>>

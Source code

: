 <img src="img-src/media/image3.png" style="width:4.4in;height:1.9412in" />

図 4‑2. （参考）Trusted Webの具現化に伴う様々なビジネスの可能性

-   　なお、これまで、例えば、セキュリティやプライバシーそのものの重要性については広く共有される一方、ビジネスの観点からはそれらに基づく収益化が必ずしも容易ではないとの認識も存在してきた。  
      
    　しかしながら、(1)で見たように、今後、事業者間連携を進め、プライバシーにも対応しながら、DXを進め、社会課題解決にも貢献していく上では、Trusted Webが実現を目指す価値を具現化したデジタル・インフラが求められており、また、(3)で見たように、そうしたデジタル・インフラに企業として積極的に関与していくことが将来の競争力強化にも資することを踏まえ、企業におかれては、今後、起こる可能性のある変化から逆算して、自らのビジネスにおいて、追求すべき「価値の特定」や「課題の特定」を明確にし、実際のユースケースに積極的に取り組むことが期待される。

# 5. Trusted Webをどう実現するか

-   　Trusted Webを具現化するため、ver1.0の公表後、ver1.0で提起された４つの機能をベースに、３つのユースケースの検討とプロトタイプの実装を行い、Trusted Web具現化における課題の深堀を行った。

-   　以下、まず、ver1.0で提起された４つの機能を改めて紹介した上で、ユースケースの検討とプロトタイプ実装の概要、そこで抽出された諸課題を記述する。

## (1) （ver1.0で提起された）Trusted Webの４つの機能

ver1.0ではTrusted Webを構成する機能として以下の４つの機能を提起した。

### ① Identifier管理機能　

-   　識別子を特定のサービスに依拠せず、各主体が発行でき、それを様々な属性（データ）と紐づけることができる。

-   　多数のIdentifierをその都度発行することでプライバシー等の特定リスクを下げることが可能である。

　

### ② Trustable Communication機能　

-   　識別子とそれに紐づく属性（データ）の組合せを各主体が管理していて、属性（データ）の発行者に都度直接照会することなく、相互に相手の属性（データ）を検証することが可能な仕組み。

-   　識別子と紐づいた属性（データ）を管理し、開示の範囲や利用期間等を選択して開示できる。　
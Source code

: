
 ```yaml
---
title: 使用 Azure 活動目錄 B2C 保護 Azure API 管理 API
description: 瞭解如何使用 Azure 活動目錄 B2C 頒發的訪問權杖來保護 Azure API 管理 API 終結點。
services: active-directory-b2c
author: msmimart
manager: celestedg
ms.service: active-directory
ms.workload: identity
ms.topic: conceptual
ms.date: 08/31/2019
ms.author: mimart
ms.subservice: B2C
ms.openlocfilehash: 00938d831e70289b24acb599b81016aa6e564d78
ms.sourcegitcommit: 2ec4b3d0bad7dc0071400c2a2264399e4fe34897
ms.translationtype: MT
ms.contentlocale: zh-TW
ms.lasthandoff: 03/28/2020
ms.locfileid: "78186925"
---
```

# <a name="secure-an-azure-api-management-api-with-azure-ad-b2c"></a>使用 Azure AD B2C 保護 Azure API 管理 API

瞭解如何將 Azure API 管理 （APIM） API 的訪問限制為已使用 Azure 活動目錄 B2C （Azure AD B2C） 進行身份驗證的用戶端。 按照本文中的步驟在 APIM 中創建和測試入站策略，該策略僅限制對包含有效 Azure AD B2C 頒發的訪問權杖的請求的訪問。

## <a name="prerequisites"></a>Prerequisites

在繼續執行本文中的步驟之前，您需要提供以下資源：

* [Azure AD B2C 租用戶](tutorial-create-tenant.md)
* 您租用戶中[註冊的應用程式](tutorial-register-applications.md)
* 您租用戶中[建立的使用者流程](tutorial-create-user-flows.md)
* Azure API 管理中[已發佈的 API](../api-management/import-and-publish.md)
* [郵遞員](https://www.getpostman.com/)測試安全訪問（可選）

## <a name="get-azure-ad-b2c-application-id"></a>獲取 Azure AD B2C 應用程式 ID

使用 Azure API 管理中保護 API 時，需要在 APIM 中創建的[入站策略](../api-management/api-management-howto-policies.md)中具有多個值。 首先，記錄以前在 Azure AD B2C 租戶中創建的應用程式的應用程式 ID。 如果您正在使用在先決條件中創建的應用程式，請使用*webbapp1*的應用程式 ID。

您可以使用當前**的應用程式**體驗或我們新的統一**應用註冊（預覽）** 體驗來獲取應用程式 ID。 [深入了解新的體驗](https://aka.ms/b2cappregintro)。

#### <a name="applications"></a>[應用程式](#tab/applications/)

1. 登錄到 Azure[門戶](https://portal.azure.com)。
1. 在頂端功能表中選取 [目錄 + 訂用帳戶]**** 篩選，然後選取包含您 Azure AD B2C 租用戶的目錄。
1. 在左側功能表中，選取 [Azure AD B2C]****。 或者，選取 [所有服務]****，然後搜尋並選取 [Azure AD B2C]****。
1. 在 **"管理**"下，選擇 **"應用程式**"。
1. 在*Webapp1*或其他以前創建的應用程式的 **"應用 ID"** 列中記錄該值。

<<

→ **Problem requirements**
Return each line from the material that includes the string "tutorial".

→ **Task result**
* [Azure AD B2C 租用戶](tutorial-create-tenant.md)
* 您租用戶中[註冊的應用程式](tutorial-register-applications.md)
* 您租用戶中[建立的使用者流程](tutorial-create-user-flows.md)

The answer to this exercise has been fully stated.